- [BRIEF] Could you set down the full listing, unchanged?

- [DATA IN THIS EXERCISE]
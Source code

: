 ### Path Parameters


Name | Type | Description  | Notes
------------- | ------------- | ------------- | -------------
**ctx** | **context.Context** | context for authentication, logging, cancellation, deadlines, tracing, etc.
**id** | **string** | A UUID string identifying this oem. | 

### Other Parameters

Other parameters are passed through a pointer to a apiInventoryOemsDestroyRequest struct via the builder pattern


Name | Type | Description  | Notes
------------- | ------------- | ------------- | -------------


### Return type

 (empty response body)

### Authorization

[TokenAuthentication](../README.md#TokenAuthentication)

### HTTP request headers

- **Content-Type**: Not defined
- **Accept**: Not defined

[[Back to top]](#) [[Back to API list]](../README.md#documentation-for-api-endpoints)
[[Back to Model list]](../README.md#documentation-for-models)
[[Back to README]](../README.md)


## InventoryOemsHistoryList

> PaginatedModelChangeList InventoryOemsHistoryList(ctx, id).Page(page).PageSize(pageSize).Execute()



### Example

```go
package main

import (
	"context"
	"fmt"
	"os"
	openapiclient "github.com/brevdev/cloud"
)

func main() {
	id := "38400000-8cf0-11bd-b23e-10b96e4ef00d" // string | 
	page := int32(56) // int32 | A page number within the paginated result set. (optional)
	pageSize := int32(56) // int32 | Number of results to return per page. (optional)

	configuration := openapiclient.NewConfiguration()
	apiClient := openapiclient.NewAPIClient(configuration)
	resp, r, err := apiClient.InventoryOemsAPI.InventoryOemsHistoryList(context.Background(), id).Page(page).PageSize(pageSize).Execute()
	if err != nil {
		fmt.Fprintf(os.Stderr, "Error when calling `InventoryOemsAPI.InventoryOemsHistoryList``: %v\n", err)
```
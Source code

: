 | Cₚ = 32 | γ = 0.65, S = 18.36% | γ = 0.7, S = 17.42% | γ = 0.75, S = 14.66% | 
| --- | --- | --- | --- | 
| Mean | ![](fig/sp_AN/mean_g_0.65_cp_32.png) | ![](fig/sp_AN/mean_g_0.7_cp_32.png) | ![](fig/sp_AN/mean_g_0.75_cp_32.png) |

- [RESPONSE]
Source code

: ### Path Parameters


Name | Type | Description  | Notes
------------- | ------------- | ------------- | -------------
**ctx** | **context.Context** | context for authentication, logging, cancellation, deadlines, tracing, etc.
**id** | **string** | A UUID string identifying this oem. | 

### Other Parameters

Other parameters are passed through a pointer to a apiInventoryOemsDestroyRequest struct via the builder pattern


Name | Type | Description  | Notes
------------- | ------------- | ------------- | -------------


### Return type

 (empty response body)

### Authorization

[TokenAuthentication](../README.md#TokenAuthentication)

### HTTP request headers

- **Content-Type**: Not defined
- **Accept**: Not defined

[[Back to top]](#) [[Back to API list]](../README.md#documentation-for-api-endpoints)
[[Back to Model list]](../README.md#documentation-for-models)
[[Back to README]](../README.md)


## InventoryOemsHistoryList

> PaginatedModelChangeList InventoryOemsHistoryList(ctx, id).Page(page).PageSize(pageSize).Execute()



### Example

```go
package main

import (
	"context"
	"fmt"
	"os"
	openapiclient "github.com/brevdev/cloud"
)

func main() {
	id := "38400000-8cf0-11bd-b23e-10b96e4ef00d" // string | 
	page := int32(56) // int32 | A page number within the paginated result set. (optional)
	pageSize := int32(56) // int32 | Number of results to return per page. (optional)

	configuration := openapiclient.NewConfiguration()
	apiClient := openapiclient.NewAPIClient(configuration)
	resp, r, err := apiClient.InventoryOemsAPI.InventoryOemsHistoryList(context.Background(), id).Page(page).PageSize(pageSize).Execute()
	if err != nil {
		fmt.Fprintf(os.Stderr, "Error when calling `InventoryOemsAPI.InventoryOemsHistoryList``: %v\n", err)
```
Source code

: | Cₚ = 32 | γ = 0.65, S = 18.36% | γ = 0.7, S = 17.42% | γ = 0.75, S = 14.66% | 
| --- | --- | --- | --- | 
| Mean | ![](fig/sp_AN/mean_g_0.65_cp_32.png) | ![](fig/sp_AN/mean_g_0.7_cp_32.png) | ![](fig/sp_AN/mean_g_0.75_cp_32.png) |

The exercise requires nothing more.